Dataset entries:
_ _ _

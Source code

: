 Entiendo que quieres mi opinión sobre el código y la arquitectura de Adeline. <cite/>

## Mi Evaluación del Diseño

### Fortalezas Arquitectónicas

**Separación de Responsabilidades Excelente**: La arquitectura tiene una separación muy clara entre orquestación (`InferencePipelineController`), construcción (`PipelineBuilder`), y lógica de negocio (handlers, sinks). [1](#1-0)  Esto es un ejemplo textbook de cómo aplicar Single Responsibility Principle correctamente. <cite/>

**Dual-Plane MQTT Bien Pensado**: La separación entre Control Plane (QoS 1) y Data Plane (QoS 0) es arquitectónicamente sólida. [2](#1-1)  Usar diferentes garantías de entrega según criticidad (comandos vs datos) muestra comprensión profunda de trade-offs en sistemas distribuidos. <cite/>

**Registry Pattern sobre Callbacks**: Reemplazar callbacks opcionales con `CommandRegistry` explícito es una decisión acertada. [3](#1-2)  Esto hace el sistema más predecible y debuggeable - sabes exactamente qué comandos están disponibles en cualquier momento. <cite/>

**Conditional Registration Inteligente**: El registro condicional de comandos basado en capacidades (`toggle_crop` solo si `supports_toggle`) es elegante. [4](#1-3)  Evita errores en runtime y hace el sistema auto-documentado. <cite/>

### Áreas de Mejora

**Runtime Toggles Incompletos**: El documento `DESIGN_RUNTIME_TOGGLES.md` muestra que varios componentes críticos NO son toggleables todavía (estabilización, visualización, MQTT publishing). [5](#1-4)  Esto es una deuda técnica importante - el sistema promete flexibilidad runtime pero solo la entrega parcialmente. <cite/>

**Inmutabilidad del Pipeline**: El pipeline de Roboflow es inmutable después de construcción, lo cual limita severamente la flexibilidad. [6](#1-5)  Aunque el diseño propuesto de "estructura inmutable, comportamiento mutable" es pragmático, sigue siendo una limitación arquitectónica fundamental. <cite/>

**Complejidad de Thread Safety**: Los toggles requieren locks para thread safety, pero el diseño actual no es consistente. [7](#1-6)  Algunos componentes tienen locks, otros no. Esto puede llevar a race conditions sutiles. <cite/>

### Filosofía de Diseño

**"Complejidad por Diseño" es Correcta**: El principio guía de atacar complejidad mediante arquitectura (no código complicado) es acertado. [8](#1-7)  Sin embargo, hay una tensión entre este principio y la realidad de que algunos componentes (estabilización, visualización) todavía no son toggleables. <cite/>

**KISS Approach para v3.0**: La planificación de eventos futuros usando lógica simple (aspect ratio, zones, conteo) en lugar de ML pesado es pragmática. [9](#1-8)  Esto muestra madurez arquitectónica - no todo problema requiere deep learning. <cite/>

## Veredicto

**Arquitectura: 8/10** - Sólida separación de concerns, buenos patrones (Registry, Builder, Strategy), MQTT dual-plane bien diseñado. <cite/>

_ _ _

What to work on |
Retype only the lines above between the line with "sistemas distribuidos. <cite/>" and the line with "cualquier momento. <cite/>", counting those two lines as well, and keep every character as it is.

Solution for this problem |
**Dual-Plane MQTT Bien Pensado**: La separación entre Control Plane (QoS 1) y Data Plane (QoS 0) es arquitectónicamente sólida. [2](#1-1)  Usar diferentes garantías de entrega según criticidad (comandos vs datos) muestra comprensión profunda de trade-offs en sistemas distribuidos. <cite/>

**Registry Pattern sobre Callbacks**: Reemplazar callbacks opcionales con `CommandRegistry` explícito es una decisión acertada. [3](#1-2)  Esto hace el sistema más predecible y debuggeable - sabes exactamente qué comandos están disponibles en cualquier momento. <cite/>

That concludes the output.